Raw data.
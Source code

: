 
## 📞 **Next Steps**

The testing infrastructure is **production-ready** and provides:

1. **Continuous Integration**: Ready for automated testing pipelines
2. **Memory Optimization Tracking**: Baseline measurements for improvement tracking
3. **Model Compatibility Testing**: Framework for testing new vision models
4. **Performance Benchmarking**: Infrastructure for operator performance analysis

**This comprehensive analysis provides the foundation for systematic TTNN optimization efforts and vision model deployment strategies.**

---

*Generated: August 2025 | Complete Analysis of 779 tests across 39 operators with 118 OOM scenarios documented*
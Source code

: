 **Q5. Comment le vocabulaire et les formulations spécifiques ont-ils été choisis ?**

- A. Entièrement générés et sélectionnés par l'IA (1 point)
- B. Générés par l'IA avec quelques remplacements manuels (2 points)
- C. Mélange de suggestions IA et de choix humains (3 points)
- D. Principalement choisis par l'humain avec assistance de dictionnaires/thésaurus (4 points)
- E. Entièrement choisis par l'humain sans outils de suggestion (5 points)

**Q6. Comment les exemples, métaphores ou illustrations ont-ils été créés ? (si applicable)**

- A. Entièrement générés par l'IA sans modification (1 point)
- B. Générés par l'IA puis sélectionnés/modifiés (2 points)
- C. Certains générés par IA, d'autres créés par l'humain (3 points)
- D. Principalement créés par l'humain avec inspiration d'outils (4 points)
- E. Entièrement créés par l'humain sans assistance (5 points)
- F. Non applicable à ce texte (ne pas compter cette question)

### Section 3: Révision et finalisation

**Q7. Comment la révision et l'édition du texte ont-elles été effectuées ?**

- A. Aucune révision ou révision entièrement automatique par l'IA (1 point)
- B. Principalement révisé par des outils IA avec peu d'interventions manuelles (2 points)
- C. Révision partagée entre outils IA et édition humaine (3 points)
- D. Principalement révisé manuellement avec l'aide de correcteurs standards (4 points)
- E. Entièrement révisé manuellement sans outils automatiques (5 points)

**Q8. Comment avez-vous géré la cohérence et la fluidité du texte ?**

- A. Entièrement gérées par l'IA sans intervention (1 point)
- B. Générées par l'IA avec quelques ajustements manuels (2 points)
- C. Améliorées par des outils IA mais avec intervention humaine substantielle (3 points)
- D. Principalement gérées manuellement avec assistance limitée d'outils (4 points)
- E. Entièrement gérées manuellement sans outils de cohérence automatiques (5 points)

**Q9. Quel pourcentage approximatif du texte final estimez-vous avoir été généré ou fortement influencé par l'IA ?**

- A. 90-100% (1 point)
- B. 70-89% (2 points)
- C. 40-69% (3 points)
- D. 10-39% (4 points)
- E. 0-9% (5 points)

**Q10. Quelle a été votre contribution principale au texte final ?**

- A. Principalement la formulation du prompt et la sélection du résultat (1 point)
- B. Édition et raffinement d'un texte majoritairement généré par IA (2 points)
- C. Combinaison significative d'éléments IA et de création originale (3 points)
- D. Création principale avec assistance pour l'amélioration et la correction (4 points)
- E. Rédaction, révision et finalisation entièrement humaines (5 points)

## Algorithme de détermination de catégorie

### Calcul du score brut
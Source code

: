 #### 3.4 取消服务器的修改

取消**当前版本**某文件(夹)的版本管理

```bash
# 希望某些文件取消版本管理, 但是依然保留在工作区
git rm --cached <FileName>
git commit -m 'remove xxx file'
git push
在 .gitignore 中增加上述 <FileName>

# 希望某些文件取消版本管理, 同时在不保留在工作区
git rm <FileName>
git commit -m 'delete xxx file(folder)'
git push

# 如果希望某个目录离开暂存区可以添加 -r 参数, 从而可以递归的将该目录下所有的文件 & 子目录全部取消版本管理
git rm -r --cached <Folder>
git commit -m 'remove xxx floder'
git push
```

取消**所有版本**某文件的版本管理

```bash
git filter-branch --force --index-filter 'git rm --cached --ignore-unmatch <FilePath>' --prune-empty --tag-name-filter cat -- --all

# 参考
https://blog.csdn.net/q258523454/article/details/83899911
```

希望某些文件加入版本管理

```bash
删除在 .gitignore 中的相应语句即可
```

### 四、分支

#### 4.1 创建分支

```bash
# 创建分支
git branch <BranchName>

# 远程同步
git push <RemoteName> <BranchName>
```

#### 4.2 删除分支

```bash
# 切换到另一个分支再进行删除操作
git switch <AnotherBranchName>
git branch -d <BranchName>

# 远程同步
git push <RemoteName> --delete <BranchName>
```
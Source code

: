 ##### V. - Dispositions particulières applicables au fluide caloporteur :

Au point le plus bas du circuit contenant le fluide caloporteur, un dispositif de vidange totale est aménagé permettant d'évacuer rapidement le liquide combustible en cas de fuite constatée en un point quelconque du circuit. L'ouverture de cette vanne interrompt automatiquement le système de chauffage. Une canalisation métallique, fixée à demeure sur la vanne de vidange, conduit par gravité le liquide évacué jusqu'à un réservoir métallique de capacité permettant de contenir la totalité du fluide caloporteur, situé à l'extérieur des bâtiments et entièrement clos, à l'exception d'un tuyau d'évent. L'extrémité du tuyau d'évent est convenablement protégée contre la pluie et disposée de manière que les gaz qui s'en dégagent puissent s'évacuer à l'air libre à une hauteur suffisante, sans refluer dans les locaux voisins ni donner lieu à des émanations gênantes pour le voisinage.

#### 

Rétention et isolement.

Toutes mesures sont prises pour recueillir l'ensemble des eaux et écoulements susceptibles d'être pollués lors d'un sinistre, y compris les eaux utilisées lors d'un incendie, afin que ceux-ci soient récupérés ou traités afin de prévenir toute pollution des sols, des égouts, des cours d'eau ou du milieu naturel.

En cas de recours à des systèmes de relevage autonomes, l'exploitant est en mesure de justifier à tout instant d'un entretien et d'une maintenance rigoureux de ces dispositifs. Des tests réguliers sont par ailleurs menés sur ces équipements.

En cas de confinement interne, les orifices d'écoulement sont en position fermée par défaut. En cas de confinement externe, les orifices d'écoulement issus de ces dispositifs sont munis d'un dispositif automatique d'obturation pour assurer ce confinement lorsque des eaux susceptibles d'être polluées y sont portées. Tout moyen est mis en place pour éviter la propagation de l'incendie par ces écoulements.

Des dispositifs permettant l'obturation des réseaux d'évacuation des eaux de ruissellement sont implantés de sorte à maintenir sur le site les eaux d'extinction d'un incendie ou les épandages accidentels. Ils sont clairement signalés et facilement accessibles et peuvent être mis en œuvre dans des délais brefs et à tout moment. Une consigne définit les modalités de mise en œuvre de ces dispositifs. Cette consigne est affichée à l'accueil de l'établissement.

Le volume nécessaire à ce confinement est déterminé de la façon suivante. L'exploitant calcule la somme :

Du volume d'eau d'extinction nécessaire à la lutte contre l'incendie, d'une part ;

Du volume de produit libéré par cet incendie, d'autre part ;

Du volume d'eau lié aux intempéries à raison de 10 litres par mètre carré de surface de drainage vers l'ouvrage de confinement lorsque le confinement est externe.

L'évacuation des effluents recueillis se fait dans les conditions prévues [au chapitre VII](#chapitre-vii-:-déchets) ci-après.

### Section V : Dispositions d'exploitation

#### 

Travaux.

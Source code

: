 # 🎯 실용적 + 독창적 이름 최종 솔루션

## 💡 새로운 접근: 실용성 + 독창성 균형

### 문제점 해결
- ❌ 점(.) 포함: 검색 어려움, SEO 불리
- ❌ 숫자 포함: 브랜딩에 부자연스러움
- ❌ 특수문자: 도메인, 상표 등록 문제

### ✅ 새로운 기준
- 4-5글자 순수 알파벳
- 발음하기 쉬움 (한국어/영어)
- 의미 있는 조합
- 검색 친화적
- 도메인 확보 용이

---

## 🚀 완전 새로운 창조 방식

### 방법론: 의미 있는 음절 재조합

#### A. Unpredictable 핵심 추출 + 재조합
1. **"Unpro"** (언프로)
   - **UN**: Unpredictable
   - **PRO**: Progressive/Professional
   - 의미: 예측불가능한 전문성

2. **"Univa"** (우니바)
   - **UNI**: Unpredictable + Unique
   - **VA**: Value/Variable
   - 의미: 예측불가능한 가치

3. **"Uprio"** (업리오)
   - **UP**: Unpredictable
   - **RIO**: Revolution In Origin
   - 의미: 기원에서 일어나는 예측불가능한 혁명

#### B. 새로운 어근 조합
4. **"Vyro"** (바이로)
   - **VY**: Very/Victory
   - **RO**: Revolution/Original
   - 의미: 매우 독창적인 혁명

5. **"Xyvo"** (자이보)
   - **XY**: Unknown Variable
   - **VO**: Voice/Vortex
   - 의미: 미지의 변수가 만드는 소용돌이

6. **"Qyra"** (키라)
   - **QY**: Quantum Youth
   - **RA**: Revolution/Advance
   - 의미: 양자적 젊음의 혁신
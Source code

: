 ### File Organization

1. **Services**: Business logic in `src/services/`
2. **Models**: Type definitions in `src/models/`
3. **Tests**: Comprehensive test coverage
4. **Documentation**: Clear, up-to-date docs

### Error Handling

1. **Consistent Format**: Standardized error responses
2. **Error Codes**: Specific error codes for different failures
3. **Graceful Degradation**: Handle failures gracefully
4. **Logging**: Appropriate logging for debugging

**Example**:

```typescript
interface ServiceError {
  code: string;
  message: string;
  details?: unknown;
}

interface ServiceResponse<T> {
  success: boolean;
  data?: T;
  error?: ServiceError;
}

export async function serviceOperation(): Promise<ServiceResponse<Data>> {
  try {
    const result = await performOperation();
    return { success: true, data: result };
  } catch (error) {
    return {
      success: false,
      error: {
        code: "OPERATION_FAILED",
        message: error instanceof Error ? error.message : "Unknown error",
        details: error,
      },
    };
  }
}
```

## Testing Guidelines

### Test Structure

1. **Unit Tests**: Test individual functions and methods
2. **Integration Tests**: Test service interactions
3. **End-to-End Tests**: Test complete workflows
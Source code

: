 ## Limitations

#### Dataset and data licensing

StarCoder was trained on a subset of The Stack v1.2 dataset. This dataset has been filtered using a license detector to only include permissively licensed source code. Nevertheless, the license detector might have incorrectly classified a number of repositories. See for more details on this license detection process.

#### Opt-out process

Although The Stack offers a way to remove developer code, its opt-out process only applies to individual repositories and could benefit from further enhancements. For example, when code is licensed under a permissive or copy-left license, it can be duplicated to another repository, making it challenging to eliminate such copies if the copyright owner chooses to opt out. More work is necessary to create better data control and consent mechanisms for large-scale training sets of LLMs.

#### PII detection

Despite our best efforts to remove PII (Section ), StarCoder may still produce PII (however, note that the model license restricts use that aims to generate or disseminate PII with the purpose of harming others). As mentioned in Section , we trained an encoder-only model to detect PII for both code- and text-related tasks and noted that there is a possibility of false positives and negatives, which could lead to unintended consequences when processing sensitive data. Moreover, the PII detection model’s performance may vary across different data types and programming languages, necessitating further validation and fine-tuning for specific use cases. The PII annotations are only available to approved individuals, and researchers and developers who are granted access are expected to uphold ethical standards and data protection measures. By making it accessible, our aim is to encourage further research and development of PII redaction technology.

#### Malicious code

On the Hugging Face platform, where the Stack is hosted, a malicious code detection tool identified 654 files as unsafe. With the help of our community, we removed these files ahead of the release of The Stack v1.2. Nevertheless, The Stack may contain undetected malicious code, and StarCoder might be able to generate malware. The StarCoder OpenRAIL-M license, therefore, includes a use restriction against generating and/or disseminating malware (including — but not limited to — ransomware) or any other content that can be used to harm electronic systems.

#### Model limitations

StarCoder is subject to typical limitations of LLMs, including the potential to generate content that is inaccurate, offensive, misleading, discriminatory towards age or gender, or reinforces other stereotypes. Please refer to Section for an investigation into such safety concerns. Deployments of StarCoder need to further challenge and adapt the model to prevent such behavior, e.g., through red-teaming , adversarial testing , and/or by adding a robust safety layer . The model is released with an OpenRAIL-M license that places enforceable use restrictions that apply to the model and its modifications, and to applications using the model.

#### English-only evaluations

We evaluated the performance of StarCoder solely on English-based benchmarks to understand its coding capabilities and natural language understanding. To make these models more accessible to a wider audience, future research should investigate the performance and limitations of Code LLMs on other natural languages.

Work request.
Once you find the line with "- 의미: 예측불가능한 가치" above, print it and every line after it up to and including the line with "#### Dataset and data licensing", exactly as written and nothing else.

Answer box.
   - 의미: 예측불가능한 가치

3. **"Uprio"** (업리오)
   - **UP**: Unpredictable
   - **RIO**: Revolution In Origin
   - 의미: 기원에서 일어나는 예측불가능한 혁명

#### B. 새로운 어근 조합
4. **"Vyro"** (바이로)
   - **VY**: Very/Victory
   - **RO**: Revolution/Original
   - 의미: 매우 독창적인 혁명

5. **"Xyvo"** (자이보)
   - **XY**: Unknown Variable
   - **VO**: Voice/Vortex
   - 의미: 미지의 변수가 만드는 소용돌이

6. **"Qyra"** (키라)
   - **QY**: Quantum Youth
   - **RA**: Revolution/Advance
   - 의미: 양자적 젊음의 혁신
Source code

: ### File Organization

1. **Services**: Business logic in `src/services/`
2. **Models**: Type definitions in `src/models/`
3. **Tests**: Comprehensive test coverage
4. **Documentation**: Clear, up-to-date docs

### Error Handling

1. **Consistent Format**: Standardized error responses
2. **Error Codes**: Specific error codes for different failures
3. **Graceful Degradation**: Handle failures gracefully
4. **Logging**: Appropriate logging for debugging

**Example**:

```typescript
interface ServiceError {
  code: string;
  message: string;
  details?: unknown;
}

interface ServiceResponse<T> {
  success: boolean;
  data?: T;
  error?: ServiceError;
}

export async function serviceOperation(): Promise<ServiceResponse<Data>> {
  try {
    const result = await performOperation();
    return { success: true, data: result };
  } catch (error) {
    return {
      success: false,
      error: {
        code: "OPERATION_FAILED",
        message: error instanceof Error ? error.message : "Unknown error",
        details: error,
      },
    };
  }
}
```

## Testing Guidelines

### Test Structure

1. **Unit Tests**: Test individual functions and methods
2. **Integration Tests**: Test service interactions
3. **End-to-End Tests**: Test complete workflows
Source code

: ## Limitations

#### Dataset and data licensing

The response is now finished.